INSTRUCTIONS TO FOLLOW: Copy out all lines of the material below in which "primo" occurs.

MATERIAL SUPPLIED:
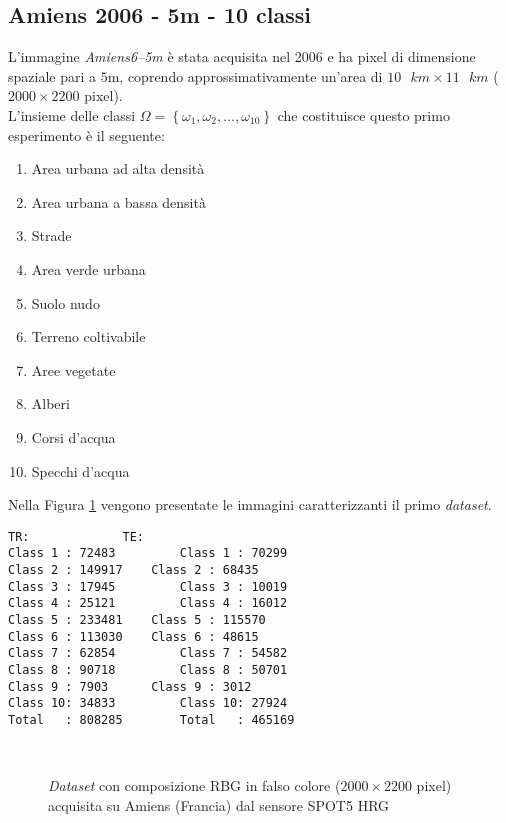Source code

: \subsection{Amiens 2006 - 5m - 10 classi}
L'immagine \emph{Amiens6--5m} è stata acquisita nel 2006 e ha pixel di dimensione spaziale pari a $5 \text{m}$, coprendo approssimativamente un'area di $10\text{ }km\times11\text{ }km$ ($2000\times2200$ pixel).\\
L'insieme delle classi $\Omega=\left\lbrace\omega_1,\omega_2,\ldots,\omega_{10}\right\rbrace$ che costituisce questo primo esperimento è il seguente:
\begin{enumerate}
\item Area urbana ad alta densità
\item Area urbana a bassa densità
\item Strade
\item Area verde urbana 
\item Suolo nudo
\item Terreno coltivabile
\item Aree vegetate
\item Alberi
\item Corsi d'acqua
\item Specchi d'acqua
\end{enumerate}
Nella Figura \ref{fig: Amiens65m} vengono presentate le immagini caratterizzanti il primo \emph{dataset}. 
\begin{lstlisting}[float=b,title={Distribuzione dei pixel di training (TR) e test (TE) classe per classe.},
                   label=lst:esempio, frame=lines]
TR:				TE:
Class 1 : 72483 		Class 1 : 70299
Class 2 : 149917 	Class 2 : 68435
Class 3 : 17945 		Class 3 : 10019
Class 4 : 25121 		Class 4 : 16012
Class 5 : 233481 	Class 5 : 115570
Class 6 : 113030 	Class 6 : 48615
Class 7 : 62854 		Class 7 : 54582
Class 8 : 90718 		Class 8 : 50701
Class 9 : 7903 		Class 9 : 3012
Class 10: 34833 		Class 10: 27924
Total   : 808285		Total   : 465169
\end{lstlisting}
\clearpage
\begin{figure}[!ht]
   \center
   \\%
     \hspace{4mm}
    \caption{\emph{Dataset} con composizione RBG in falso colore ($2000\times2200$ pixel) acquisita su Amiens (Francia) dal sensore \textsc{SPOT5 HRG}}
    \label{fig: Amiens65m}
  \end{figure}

==

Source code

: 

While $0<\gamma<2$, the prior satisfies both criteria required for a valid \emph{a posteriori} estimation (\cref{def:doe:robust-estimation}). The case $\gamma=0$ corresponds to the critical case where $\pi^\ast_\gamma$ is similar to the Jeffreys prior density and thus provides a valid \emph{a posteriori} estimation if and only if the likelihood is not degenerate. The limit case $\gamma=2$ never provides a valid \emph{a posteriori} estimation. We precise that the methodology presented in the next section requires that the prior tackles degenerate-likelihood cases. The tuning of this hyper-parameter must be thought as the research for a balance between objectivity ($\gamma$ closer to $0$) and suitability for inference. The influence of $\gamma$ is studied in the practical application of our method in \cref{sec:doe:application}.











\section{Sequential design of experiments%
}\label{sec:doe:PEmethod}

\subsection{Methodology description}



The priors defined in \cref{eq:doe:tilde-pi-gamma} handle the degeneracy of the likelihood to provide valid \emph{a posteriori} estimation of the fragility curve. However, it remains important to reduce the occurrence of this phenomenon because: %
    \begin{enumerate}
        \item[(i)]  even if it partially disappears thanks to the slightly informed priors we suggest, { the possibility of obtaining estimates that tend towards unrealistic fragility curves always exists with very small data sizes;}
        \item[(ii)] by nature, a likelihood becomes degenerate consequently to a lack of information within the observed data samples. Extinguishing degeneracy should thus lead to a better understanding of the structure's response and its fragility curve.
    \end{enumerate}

ANSWER FOR THIS EXERCISE:
L'insieme delle classi $\Omega=\left\lbrace\omega_1,\omega_2,\ldots,\omega_{10}\right\rbrace$ che costituisce questo primo esperimento è il seguente:
Nella Figura \ref{fig: Amiens65m} vengono presentate le immagini caratterizzanti il primo \emph{dataset}. 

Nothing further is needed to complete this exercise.